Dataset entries
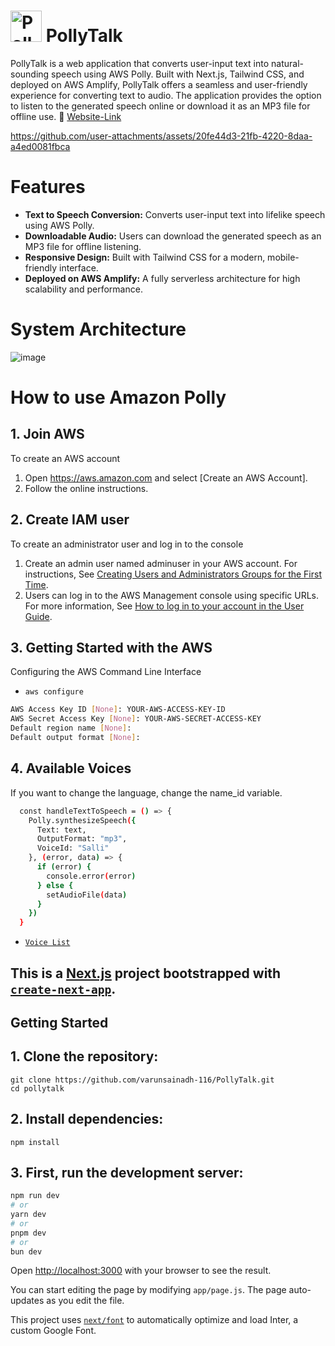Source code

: # <img src="https://github.com/user-attachments/assets/81d564f4-31e0-477c-a485-efb6afbff4c7" alt="PollyTalk Icon" height="50" /> PollyTalk

PollyTalk is a web application that converts user-input text into natural-sounding speech using AWS Polly. Built with Next.js, Tailwind CSS, and deployed on AWS Amplify, PollyTalk offers a seamless and user-friendly experience for converting text to audio. The application provides the option to listen to the generated speech online or download it as an MP3 file for offline use.
 🔗 [Website-Link](https://master.dgbfsukrksue6.amplifyapp.com/)


 https://github.com/user-attachments/assets/20fe44d3-21fb-4220-8daa-a4ed0081fbca 
 
# Features 
- **Text to Speech Conversion:** Converts user-input text into lifelike speech using AWS Polly.  
- **Downloadable Audio:** Users can download the generated speech as an MP3 file for offline listening.  
- **Responsive Design:** Built with Tailwind CSS for a modern, mobile-friendly interface.  
- **Deployed on AWS Amplify:** A fully serverless architecture for high scalability and performance.

# System Architecture
![image](https://github.com/user-attachments/assets/359888e2-669b-4afc-9011-b3cdb96d556b)



# How to use Amazon Polly


## 1. Join AWS
To create an AWS account
1. Open https://aws.amazon.com and select [Create an AWS Account].
2. Follow the online instructions.


## 2. Create IAM user
To create an administrator user and log in to the console
1. Create an admin user named adminuser in your AWS account. For instructions, See [Creating Users and Administrators Groups for the First Time](https://docs.aws.amazon.com/IAM/latest/UserGuide/getting-started_create-admin-group.html).
2. Users can log in to the AWS Management console using specific URLs. For more information, See [How to log in to your account in the User Guide](https://docs.aws.amazon.com/IAM/latest/UserGuide/getting-started_how-users-sign-in.html).

## 3. Getting Started with the AWS 
Configuring the AWS Command Line Interface
- `aws configure`
```bash
AWS Access Key ID [None]: YOUR-AWS-ACCESS-KEY-ID
AWS Secret Access Key [None]: YOUR-AWS-SECRET-ACCESS-KEY
Default region name [None]: 
Default output format [None]: 
```
## 4. Available Voices
If you want to change the language, change the name_id variable.
```bash
  const handleTextToSpeech = () => {
    Polly.synthesizeSpeech({
      Text: text,
      OutputFormat: "mp3",
      VoiceId: "Salli"
    }, (error, data) => {
      if (error) {
        console.error(error)
      } else {
        setAudioFile(data)
      }
    })
  }
```
- [`Voice List`](https://docs.aws.amazon.com/polly/latest/dg/voicelist.html)

## This is a [Next.js](https://nextjs.org/) project bootstrapped with [`create-next-app`](https://github.com/vercel/next.js/tree/canary/packages/create-next-app).

## Getting Started
## 1. Clone the repository:
```
git clone https://github.com/varunsainadh-116/PollyTalk.git
cd pollytalk
```
## 2. Install dependencies:
```
npm install

```
## 3. First, run the development server:

```bash
npm run dev
# or
yarn dev
# or
pnpm dev
# or
bun dev
```

Open [http://localhost:3000](http://localhost:3000) with your browser to see the result.

You can start editing the page by modifying `app/page.js`. The page auto-updates as you edit the file.

This project uses [`next/font`](https://nextjs.org/docs/basic-features/font-optimization) to automatically optimize and load Inter, a custom Google Font.

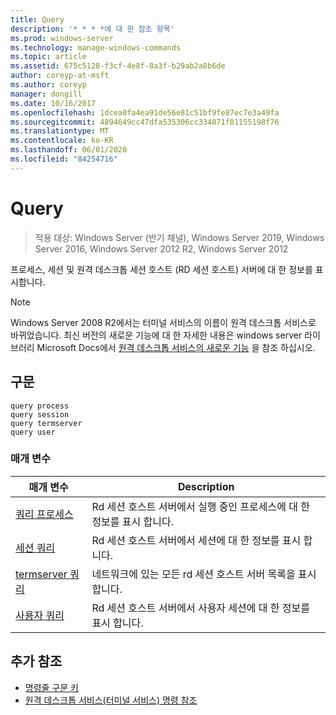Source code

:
 ```yaml
---
title: Query
description: '* * * *에 대 한 참조 항목'
ms.prod: windows-server
ms.technology: manage-windows-commands
ms.topic: article
ms.assetid: 675c5128-f3cf-4e8f-8a3f-b29ab2a8b6de
author: coreyp-at-msft
ms.author: coreyp
manager: dongill
ms.date: 10/16/2017
ms.openlocfilehash: 1dcea0fa4ea91de56e81c51bf9fe87ec7e3a49fa
ms.sourcegitcommit: 4894649cc47dfa535306cc334871f81155198f76
ms.translationtype: MT
ms.contentlocale: ko-KR
ms.lasthandoff: 06/01/2020
ms.locfileid: "84254716"
---
```

# <a name="query"></a>Query

> 적용 대상: Windows Server (반기 채널), Windows Server 2019, Windows Server 2016, Windows Server 2012 R2, Windows Server 2012

프로세스, 세션 및 원격 데스크톱 세션 호스트 (RD 세션 호스트) 서버에 대 한 정보를 표시합니다.

> [!NOTE]
> Windows Server 2008 R2에서는 터미널 서비스의 이름이 원격 데스크톱 서비스로 바뀌었습니다. 최신 버전의 새로운 기능에 대 한 자세한 내용은 windows server 라이브러리 Microsoft Docs에서 [원격 데스크톱 서비스의 새로운 기능](https://docs.microsoft.com/previous-versions/windows/it-pro/windows-server-2012-R2-and-2012/dn283323(v=ws.11)) 을 참조 하십시오.

## <a name="syntax"></a>구문

```
query process
query session
query termserver
query user
```

### <a name="parameters"></a>매개 변수

|매개 변수|Description|
|-------|--------|
|[쿼리 프로세스](query-process.md)|Rd 세션 호스트 서버에서 실행 중인 프로세스에 대 한 정보를 표시 합니다.|
|[세션 쿼리](query-session.md)|Rd 세션 호스트 서버에서 세션에 대 한 정보를 표시 합니다.|
|[termserver 쿼리](query-termserver.md)|네트워크에 있는 모든 rd 세션 호스트 서버 목록을 표시 합니다.|
|[사용자 쿼리](query-user.md)|Rd 세션 호스트 서버에서 사용자 세션에 대 한 정보를 표시 합니다.|

## <a name="additional-references"></a>추가 참조

- [명령줄 구문 키](command-line-syntax-key.md)
- [원격 데스크톱 서비스(터미널 서비스) 명령 참조](remote-desktop-services-terminal-services-command-reference.md)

## WORK TO COMPLETE:
From the records, copy every line that has the string "Built" in it.

## RESPONSE TO THIS EXERCISE:
PollyTalk is a web application that converts user-input text into natural-sounding speech using AWS Polly. Built with Next.js, Tailwind CSS, and deployed on AWS Amplify, PollyTalk offers a seamless and user-friendly experience for converting text to audio. The application provides the option to listen to the generated speech online or download it as an MP3 file for offline use.
- **Responsive Design:** Built with Tailwind CSS for a modern, mobile-friendly interface.  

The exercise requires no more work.